Maybe not. Where Brooks excels is highlighting the worst elements of human society in its initial response to the outbreak. The Chinese try to cover it up, big pharma tries to make a buck out of it, the government release a safety video and then go about winning the next election, and if your kids get worried just bang them on Ritalin and Prozac. When the swarms finally attack mainland USA and western Europe, everyone is caught totally unprepared. Suddenly sweaty executives who've never done a day's manual labour in their lives are having to live rough in the woods with no Blackberry and no lattes in sight. Isolated pockets of trigger-happy gun nuts have their apocalyptic survivalist fantasies brought to life, and the governments of the world have to make some hard, hard choices.
But as bleak as this sounds, the individual stories of heroism and daring demonstrate why it is that humanity ever got this far in the first place. In a not-too-subtle swipe at the way the military is turning into a video game, all the "advanced warfighter" strategies of battlefield technology, GPS, infra-red goggles, armour piercing bullets etc. are all rendered utterly useless, and it turns out the most useful weapon in the arsenal of the world's greatest superpower is the little shovel that their grunts carry as an entrenching tool. Whack a zombie over the head with it, repeat as necessary.

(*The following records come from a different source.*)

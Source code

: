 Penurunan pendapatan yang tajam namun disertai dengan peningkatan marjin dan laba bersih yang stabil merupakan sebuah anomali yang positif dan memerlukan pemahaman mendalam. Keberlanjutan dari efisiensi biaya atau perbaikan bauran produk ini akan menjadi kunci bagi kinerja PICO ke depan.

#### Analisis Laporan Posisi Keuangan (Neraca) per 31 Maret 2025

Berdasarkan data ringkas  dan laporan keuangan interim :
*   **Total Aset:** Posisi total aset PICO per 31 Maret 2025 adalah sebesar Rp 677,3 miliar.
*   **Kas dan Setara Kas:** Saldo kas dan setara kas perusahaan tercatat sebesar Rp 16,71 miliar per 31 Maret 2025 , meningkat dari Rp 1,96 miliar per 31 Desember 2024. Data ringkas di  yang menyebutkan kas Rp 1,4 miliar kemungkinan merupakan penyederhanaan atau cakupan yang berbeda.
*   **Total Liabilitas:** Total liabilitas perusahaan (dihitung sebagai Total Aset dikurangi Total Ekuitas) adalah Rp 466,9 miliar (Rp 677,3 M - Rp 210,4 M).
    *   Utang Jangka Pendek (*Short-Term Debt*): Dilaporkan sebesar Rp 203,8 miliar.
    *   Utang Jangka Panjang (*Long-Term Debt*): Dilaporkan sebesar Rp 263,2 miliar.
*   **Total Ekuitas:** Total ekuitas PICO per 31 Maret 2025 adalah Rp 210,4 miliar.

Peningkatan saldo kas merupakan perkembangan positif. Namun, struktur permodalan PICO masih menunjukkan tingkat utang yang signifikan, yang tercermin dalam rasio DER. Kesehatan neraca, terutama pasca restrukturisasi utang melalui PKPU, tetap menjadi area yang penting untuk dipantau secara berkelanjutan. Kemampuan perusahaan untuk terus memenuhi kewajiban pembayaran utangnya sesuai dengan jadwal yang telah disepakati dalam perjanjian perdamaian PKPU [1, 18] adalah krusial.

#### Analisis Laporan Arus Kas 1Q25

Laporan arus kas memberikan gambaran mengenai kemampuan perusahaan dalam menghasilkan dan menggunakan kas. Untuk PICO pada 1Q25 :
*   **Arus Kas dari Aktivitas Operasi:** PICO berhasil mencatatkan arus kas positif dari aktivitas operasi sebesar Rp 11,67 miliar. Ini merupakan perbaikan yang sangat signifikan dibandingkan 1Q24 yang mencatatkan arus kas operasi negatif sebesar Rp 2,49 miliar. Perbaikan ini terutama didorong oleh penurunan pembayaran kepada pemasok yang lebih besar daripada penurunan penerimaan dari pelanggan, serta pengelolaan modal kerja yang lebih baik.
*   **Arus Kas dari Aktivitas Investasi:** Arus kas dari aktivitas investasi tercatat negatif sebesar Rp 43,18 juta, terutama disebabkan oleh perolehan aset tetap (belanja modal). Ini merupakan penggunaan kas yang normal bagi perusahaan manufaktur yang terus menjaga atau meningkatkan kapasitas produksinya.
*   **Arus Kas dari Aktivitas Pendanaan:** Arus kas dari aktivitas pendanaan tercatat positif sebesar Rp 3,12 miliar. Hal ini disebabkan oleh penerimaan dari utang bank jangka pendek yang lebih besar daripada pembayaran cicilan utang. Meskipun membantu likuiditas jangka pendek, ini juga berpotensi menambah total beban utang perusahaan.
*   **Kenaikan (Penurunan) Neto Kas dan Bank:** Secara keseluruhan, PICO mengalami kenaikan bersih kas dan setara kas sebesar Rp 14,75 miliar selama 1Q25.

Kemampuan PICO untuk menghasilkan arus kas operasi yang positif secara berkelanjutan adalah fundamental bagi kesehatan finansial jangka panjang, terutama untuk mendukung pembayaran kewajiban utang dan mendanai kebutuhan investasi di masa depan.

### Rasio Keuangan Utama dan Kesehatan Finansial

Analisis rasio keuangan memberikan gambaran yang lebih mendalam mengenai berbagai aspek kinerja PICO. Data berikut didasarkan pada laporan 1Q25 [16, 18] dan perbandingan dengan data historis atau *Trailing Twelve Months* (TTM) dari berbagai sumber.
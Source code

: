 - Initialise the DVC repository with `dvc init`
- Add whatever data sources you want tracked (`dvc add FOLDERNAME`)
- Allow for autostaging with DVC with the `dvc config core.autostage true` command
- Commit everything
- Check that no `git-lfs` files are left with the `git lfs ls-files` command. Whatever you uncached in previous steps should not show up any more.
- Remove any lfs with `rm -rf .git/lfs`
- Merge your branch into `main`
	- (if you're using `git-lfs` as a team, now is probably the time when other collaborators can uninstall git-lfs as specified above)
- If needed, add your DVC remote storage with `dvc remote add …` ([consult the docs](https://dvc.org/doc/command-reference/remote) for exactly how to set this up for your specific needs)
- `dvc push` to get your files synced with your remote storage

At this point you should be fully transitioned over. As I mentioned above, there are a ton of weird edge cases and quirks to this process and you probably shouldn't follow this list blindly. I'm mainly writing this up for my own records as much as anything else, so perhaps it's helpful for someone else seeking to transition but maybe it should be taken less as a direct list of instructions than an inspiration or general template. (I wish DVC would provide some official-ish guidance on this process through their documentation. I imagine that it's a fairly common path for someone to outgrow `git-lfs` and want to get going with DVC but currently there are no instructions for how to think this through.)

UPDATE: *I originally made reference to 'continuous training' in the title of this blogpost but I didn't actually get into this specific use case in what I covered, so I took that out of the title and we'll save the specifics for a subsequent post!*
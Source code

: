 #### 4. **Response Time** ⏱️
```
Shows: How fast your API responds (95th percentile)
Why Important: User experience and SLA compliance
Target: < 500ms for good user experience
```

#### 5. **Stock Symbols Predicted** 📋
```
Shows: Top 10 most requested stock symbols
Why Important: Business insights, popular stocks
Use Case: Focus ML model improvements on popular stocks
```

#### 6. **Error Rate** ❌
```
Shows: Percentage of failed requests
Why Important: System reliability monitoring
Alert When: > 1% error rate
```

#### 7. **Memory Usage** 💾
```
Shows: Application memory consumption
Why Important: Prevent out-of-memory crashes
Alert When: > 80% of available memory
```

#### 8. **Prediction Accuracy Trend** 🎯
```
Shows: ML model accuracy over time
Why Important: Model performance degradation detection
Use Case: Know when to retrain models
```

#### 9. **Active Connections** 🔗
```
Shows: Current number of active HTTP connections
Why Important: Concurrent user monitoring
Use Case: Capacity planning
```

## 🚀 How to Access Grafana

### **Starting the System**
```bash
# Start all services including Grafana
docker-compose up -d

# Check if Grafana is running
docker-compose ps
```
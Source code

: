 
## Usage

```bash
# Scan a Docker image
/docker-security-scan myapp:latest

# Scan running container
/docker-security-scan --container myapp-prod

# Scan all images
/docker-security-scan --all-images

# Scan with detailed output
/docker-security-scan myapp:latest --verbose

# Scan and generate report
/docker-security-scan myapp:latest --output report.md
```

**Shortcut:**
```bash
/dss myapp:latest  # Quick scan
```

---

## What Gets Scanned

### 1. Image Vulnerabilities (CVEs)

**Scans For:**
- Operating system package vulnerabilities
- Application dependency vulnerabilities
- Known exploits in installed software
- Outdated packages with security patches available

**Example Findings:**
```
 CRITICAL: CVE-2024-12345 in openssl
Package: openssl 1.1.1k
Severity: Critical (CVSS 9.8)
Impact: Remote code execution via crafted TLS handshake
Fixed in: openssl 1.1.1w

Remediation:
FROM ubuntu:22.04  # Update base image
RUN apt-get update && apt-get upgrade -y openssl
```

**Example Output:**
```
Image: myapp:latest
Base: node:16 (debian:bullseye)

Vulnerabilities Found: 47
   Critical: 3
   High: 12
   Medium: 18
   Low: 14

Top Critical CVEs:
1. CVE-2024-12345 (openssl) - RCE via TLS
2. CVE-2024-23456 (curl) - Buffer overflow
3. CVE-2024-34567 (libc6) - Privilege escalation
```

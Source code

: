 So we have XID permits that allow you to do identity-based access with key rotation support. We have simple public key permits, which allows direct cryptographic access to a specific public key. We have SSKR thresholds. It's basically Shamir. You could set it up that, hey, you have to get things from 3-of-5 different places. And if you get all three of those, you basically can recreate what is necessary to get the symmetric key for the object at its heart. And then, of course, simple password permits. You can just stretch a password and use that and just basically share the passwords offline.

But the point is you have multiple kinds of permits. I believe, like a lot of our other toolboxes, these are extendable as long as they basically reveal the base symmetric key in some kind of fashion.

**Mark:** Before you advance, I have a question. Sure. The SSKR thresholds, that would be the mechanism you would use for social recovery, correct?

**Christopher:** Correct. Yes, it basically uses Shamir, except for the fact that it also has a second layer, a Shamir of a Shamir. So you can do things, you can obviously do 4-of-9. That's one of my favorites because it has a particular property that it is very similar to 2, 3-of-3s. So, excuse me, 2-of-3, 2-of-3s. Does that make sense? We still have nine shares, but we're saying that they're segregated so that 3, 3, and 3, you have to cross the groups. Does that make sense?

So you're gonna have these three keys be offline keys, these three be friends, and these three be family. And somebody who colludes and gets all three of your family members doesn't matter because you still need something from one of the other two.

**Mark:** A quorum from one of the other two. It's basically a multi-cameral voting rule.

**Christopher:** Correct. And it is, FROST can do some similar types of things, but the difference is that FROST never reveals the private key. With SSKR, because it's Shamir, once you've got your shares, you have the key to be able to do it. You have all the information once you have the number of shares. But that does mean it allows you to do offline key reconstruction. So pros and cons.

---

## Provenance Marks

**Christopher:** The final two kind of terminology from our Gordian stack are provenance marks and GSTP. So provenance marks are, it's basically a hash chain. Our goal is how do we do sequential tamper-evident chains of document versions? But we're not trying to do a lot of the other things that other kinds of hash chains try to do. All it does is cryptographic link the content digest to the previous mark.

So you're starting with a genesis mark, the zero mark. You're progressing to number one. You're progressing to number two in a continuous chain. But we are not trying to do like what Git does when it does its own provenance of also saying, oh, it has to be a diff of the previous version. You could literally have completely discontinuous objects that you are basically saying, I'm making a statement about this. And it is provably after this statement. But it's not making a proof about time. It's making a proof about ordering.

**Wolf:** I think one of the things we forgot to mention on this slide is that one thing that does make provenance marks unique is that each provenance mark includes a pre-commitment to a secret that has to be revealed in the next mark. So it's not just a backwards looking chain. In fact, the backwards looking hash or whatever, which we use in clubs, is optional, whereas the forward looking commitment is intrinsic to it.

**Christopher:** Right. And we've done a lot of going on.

Although it's become somewhat of a cliche to draw parallels with modern "anti-terrorist" warfare, the rise of the zombies has one major echo with today's suicide bombers and jihadists; there is no fear of death, no centralised infrastructure, and very little point deploying tanks against them.
All in all Brooks has created a convincing alterate universe which is well informed by accurate geopolitical knowledge, group psychology, military doctrine, and genuine humanity.
Finally, I should state that this is the only book I've ever read where, having finished it, I turned back to page one and started over.